PROBLEM TO SOLVE
Restate word for word the lines in the listing below, starting at the line containing "confident this is" and ending at the line containing "- **Goal milestone", both included; leave out the rest.
── ENTRIES SUPPLIED
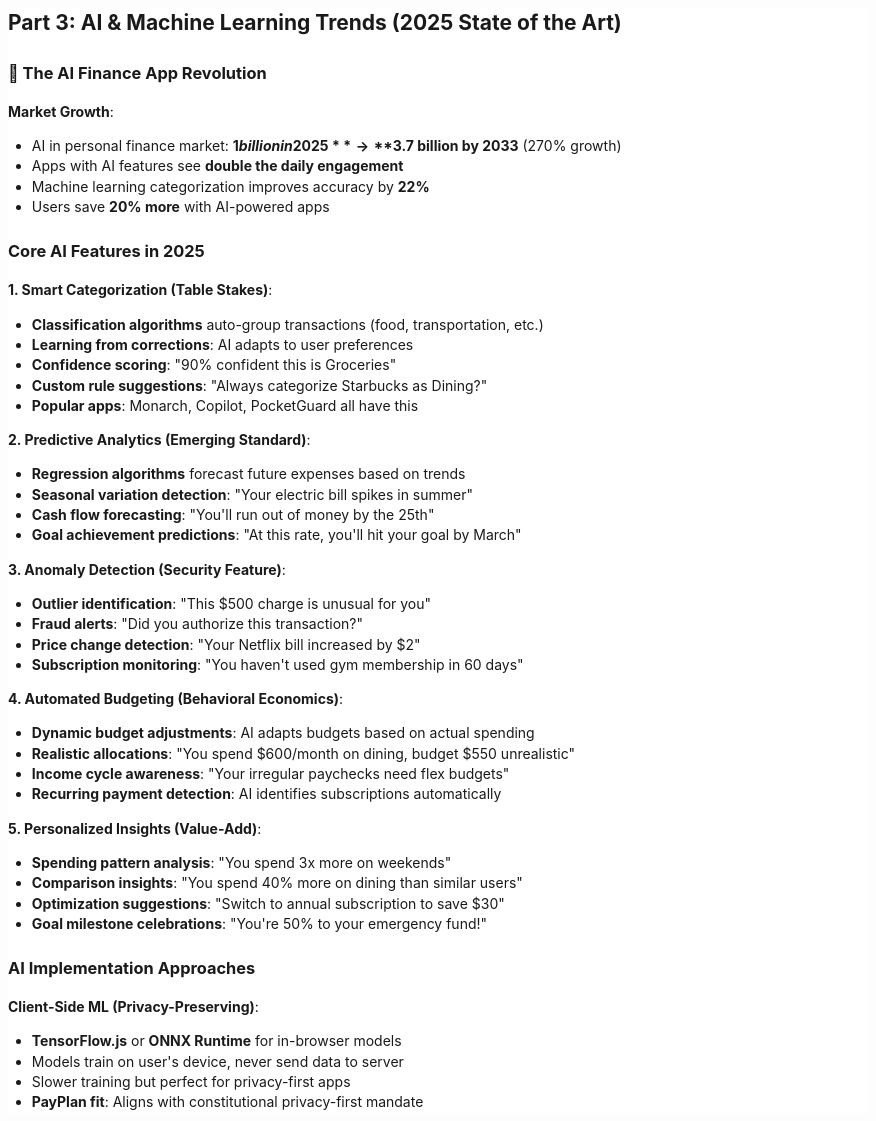 
## Part 3: AI & Machine Learning Trends (2025 State of the Art)

### 🤖 The AI Finance App Revolution

**Market Growth**:
- AI in personal finance market: **$1 billion in 2025** → **$3.7 billion by 2033** (270% growth)
- Apps with AI features see **double the daily engagement**
- Machine learning categorization improves accuracy by **22%**
- Users save **20% more** with AI-powered apps

### Core AI Features in 2025

**1. Smart Categorization (Table Stakes)**:
- **Classification algorithms** auto-group transactions (food, transportation, etc.)
- **Learning from corrections**: AI adapts to user preferences
- **Confidence scoring**: "90% confident this is Groceries"
- **Custom rule suggestions**: "Always categorize Starbucks as Dining?"
- **Popular apps**: Monarch, Copilot, PocketGuard all have this

**2. Predictive Analytics (Emerging Standard)**:
- **Regression algorithms** forecast future expenses based on trends
- **Seasonal variation detection**: "Your electric bill spikes in summer"
- **Cash flow forecasting**: "You'll run out of money by the 25th"
- **Goal achievement predictions**: "At this rate, you'll hit your goal by March"

**3. Anomaly Detection (Security Feature)**:
- **Outlier identification**: "This $500 charge is unusual for you"
- **Fraud alerts**: "Did you authorize this transaction?"
- **Price change detection**: "Your Netflix bill increased by $2"
- **Subscription monitoring**: "You haven't used gym membership in 60 days"

**4. Automated Budgeting (Behavioral Economics)**:
- **Dynamic budget adjustments**: AI adapts budgets based on actual spending
- **Realistic allocations**: "You spend $600/month on dining, budget $550 unrealistic"
- **Income cycle awareness**: "Your irregular paychecks need flex budgets"
- **Recurring payment detection**: AI identifies subscriptions automatically

**5. Personalized Insights (Value-Add)**:
- **Spending pattern analysis**: "You spend 3x more on weekends"
- **Comparison insights**: "You spend 40% more on dining than similar users"
- **Optimization suggestions**: "Switch to annual subscription to save $30"
- **Goal milestone celebrations**: "You're 50% to your emergency fund!"

### AI Implementation Approaches

**Client-Side ML (Privacy-Preserving)**:
- **TensorFlow.js** or **ONNX Runtime** for in-browser models
- Models train on user's device, never send data to server
- Slower training but perfect for privacy-first apps
- **PayPlan fit**: Aligns with constitutional privacy-first mandate
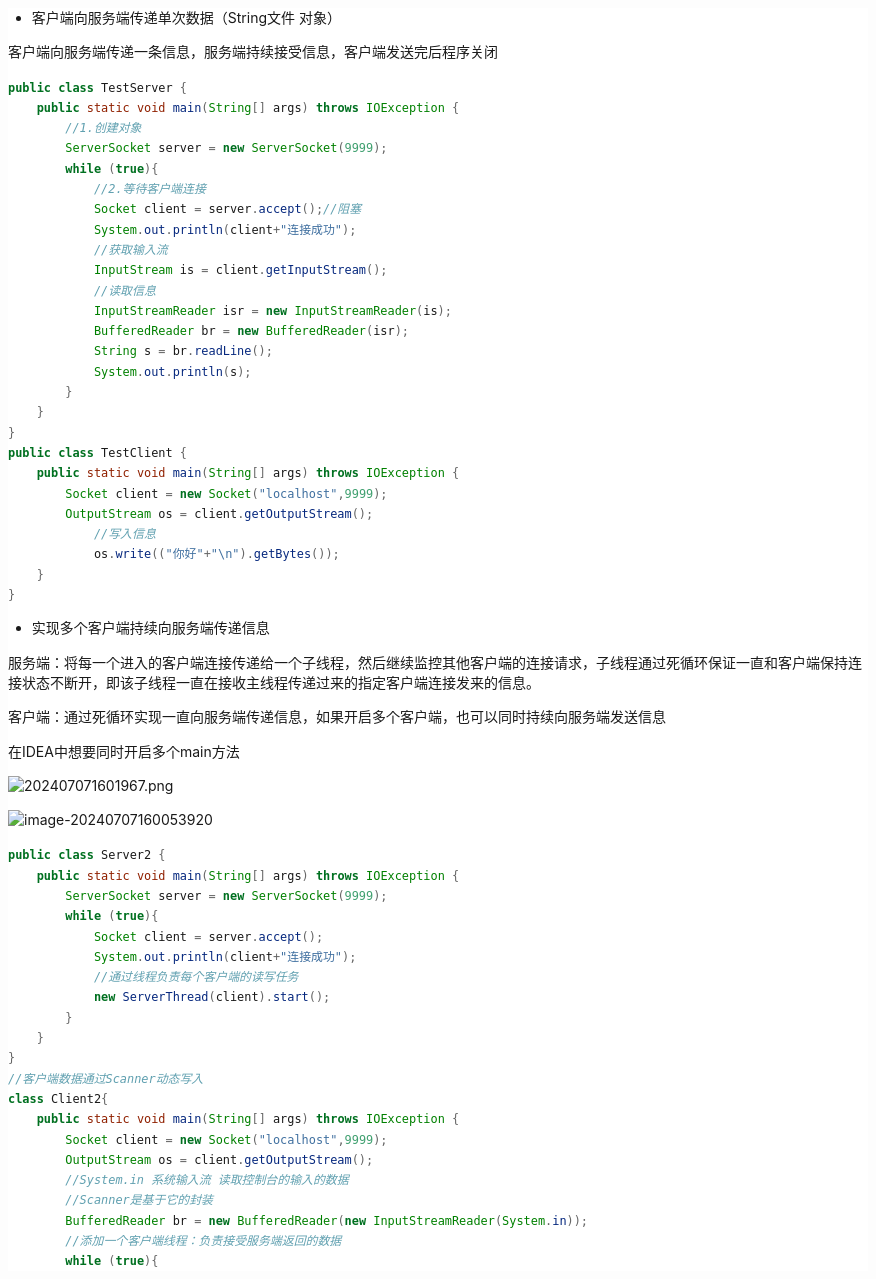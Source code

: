 - 客户端向服务端传递单次数据（String文件 对象）

客户端向服务端传递一条信息，服务端持续接受信息，客户端发送完后程序关闭

```java
public class TestServer {
    public static void main(String[] args) throws IOException {
        //1.创建对象
        ServerSocket server = new ServerSocket(9999);
        while (true){
            //2.等待客户端连接
            Socket client = server.accept();//阻塞
            System.out.println(client+"连接成功");
            //获取输入流
            InputStream is = client.getInputStream();
            //读取信息
            InputStreamReader isr = new InputStreamReader(is);
            BufferedReader br = new BufferedReader(isr);
            String s = br.readLine();
            System.out.println(s);
        }
    }
}
public class TestClient {
    public static void main(String[] args) throws IOException {
        Socket client = new Socket("localhost",9999);
        OutputStream os = client.getOutputStream();
            //写入信息
            os.write(("你好"+"\n").getBytes());
    }
}
```

- 实现多个客户端持续向服务端传递信息

服务端：将每一个进入的客户端连接传递给一个子线程，然后继续监控其他客户端的连接请求，子线程通过死循环保证一直和客户端保持连接状态不断开，即该子线程一直在接收主线程传递过来的指定客户端连接发来的信息。

客户端：通过死循环实现一直向服务端传递信息，如果开启多个客户端，也可以同时持续向服务端发送信息

在IDEA中想要同时开启多个main方法

![202407071601967.png](https://s2.loli.net/2024/07/07/u9XqNd8RaPbo5Y4.png)

![image-20240707160053920](https://s2.loli.net/2024/07/07/M1QKazH4fviEowP.png)

```java
public class Server2 {
    public static void main(String[] args) throws IOException {
        ServerSocket server = new ServerSocket(9999);
        while (true){
            Socket client = server.accept();
            System.out.println(client+"连接成功");
            //通过线程负责每个客户端的读写任务
            new ServerThread(client).start();
        }
    }
}
//客户端数据通过Scanner动态写入
class Client2{
    public static void main(String[] args) throws IOException {
        Socket client = new Socket("localhost",9999);
        OutputStream os = client.getOutputStream();
        //System.in 系统输入流 读取控制台的输入的数据
        //Scanner是基于它的封装
        BufferedReader br = new BufferedReader(new InputStreamReader(System.in));
        //添加一个客户端线程：负责接受服务端返回的数据
        while (true){
```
────
RESULT
- **Confidence scoring**: "90% confident this is Groceries"
- **Custom rule suggestions**: "Always categorize Starbucks as Dining?"
- **Popular apps**: Monarch, Copilot, PocketGuard all have this

**2. Predictive Analytics (Emerging Standard)**:
- **Regression algorithms** forecast future expenses based on trends
- **Seasonal variation detection**: "Your electric bill spikes in summer"
- **Cash flow forecasting**: "You'll run out of money by the 25th"
- **Goal achievement predictions**: "At this rate, you'll hit your goal by March"

**3. Anomaly Detection (Security Feature)**:
- **Outlier identification**: "This $500 charge is unusual for you"
- **Fraud alerts**: "Did you authorize this transaction?"
- **Price change detection**: "Your Netflix bill increased by $2"
- **Subscription monitoring**: "You haven't used gym membership in 60 days"

**4. Automated Budgeting (Behavioral Economics)**:
- **Dynamic budget adjustments**: AI adapts budgets based on actual spending
- **Realistic allocations**: "You spend $600/month on dining, budget $550 unrealistic"
- **Income cycle awareness**: "Your irregular paychecks need flex budgets"
- **Recurring payment detection**: AI identifies subscriptions automatically

**5. Personalized Insights (Value-Add)**:
- **Spending pattern analysis**: "You spend 3x more on weekends"
- **Comparison insights**: "You spend 40% more on dining than similar users"
- **Optimization suggestions**: "Switch to annual subscription to save $30"
- **Goal milestone celebrations**: "You're 50% to your emergency fund!"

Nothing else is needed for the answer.